The re-creation of precise bio-organic models of humans has transformed surgical interventions. Now surgeons can perform mock operations on these models enabling them to better co-ordinate the procedure plans and can reduce the time spent in operation theaters.
In the area of printed bones which is a reality as in August 2017, Chinese doctors carried out a complex cervical vertebra replacement procedure on a 28-year-old patient suffering from a rare strain of bone cancer. The patient’s condition was such that implant or standard chemotherapy was not possible. Doctors eventually managed to 3-D print the replacement bones using titanium. The complexity of this endeavor and the survival of the patient proves that 3-D printed bones will become more prevalent in the coming years, said Sampathi.

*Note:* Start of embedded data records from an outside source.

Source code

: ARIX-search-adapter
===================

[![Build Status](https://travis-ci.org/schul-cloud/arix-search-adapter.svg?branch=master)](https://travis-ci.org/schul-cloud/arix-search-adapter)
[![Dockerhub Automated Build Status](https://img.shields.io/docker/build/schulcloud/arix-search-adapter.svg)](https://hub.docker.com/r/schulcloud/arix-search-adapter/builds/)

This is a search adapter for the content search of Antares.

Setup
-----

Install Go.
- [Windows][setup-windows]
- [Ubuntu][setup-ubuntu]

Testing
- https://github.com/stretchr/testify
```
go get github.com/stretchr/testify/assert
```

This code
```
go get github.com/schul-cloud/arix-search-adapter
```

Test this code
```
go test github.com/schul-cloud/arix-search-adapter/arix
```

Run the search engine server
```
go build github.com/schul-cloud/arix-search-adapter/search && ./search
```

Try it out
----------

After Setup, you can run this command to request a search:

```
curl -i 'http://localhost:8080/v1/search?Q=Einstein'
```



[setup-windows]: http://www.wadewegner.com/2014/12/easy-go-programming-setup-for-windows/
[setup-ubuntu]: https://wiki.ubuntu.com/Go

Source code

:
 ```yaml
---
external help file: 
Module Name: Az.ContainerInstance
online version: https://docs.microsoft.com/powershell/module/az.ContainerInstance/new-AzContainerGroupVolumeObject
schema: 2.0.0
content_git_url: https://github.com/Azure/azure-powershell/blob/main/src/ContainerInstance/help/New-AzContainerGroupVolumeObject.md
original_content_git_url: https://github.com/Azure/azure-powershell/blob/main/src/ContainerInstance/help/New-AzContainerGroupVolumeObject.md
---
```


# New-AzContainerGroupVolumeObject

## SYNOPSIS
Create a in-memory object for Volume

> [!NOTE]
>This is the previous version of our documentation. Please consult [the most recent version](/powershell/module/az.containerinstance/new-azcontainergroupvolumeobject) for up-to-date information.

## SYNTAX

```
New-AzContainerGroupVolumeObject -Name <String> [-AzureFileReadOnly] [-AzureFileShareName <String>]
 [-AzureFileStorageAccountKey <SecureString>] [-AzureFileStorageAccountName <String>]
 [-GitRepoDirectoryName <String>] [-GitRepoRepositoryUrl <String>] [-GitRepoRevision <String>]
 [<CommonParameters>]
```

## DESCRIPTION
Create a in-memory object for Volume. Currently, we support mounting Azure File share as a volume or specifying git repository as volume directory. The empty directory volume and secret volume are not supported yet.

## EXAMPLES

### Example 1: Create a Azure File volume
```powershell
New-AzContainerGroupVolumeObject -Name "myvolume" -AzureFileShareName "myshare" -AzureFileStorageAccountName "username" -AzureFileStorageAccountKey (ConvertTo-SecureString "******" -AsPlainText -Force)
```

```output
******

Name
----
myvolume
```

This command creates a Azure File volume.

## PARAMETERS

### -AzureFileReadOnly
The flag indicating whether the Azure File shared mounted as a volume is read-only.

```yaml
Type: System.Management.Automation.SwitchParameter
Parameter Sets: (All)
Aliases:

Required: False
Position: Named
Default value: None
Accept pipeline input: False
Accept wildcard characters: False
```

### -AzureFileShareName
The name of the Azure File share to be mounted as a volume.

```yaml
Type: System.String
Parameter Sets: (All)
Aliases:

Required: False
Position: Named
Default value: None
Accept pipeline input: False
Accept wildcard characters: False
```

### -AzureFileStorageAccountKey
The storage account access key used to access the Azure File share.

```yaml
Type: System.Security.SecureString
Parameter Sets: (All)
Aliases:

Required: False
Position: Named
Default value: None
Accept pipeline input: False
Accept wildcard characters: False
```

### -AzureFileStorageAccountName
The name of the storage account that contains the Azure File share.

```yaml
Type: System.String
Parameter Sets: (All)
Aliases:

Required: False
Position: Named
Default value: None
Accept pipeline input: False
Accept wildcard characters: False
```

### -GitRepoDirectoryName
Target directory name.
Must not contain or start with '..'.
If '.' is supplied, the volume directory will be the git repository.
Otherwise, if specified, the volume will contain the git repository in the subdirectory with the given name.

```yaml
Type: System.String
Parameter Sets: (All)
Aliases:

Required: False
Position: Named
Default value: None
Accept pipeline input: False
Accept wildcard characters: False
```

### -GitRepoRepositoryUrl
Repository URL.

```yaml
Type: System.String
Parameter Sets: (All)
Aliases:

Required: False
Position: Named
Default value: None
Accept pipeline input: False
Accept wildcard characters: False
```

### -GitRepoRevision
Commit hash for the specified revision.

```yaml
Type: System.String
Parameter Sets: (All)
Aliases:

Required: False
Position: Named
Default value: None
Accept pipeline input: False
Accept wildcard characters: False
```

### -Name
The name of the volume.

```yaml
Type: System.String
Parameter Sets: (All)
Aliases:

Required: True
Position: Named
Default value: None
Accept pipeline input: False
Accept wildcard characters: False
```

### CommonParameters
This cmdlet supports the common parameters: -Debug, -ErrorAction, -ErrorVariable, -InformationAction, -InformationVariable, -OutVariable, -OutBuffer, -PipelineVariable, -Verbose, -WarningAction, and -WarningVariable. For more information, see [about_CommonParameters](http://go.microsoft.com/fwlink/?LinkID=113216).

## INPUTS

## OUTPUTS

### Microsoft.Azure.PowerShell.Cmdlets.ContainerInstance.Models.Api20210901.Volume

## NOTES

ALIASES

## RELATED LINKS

Similarly for human skin, scientists from Spain have successfully created a prototype for a 3D bioprinter that can re-create fully functional human skin which is used in plastic surgery or in laboratory testing of cosmetics, chemicals and pharmaceuticals.
Visible trends of AM in healthcare are the access to surgical models on-demand as it helps surgeons prepare faster for an emergency intervention. Creation of customized surgical tools such as screws, plates, metal implants, and devices like hearing aids indicate huge demand as it improves patient outcomes.
Another major advantage of AM is the utilization of multiple raw materials like a combination of metals and bio materials to develop implants, particularly knee caps and hip replacements which provides access to smart wearable devices. Therefore, Intech DMLS perceives that 3-D printing applications in healthcare has transformed medical science interventions.